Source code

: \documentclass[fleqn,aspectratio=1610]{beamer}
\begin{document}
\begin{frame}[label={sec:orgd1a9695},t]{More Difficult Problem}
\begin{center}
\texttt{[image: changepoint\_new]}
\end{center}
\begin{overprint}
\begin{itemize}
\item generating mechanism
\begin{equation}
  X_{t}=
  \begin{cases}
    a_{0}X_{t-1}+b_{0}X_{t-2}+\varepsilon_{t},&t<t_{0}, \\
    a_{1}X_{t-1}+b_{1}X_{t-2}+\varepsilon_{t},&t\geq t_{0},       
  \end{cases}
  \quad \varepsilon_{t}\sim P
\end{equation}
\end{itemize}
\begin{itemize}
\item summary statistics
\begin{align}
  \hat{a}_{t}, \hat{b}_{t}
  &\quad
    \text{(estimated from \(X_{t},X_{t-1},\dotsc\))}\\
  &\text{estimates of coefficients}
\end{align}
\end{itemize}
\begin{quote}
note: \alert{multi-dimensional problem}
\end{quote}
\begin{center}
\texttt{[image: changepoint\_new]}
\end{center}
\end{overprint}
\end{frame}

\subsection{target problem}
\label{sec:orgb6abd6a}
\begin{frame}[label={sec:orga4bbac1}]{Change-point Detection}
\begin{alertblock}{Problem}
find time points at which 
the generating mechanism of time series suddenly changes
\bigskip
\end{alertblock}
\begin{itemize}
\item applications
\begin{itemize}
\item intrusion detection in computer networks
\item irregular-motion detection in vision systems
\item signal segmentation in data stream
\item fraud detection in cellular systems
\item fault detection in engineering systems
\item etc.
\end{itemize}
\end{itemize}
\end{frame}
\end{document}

*WHAT THE TASK REQUIRES*:
Could you reproduce the data above exactly as given?

*ANSWER AREA*:
Source code

: \documentclass[fleqn,aspectratio=1610]{beamer}
\begin{document}
\begin{frame}[label={sec:orgd1a9695},t]{More Difficult Problem}
\begin{center}
\texttt{[image: changepoint\_new]}
\end{center}
\begin{overprint}
\begin{itemize}
\item generating mechanism
\begin{equation}
  X_{t}=
  \begin{cases}
    a_{0}X_{t-1}+b_{0}X_{t-2}+\varepsilon_{t},&t<t_{0}, \\
    a_{1}X_{t-1}+b_{1}X_{t-2}+\varepsilon_{t},&t\geq t_{0},       
  \end{cases}
  \quad \varepsilon_{t}\sim P
\end{equation}
\end{itemize}
\begin{itemize}
\item summary statistics
\begin{align}
  \hat{a}_{t}, \hat{b}_{t}
  &\quad
    \text{(estimated from \(X_{t},X_{t-1},\dotsc\))}\\
  &\text{estimates of coefficients}
\end{align}
\end{itemize}
\begin{quote}
note: \alert{multi-dimensional problem}
\end{quote}
\begin{center}
\texttt{[image: changepoint\_new]}
\end{center}
\end{overprint}
\end{frame}

\subsection{target problem}
\label{sec:orgb6abd6a}
\begin{frame}[label={sec:orga4bbac1}]{Change-point Detection}
\begin{alertblock}{Problem}
find time points at which 
the generating mechanism of time series suddenly changes
\bigskip
\end{alertblock}
\begin{itemize}
\item applications
\begin{itemize}
\item intrusion detection in computer networks
\item irregular-motion detection in vision systems
\item signal segmentation in data stream
\item fraud detection in cellular systems
\item fault detection in engineering systems
\item etc.
\end{itemize}
\end{itemize}
\end{frame}
\end{document}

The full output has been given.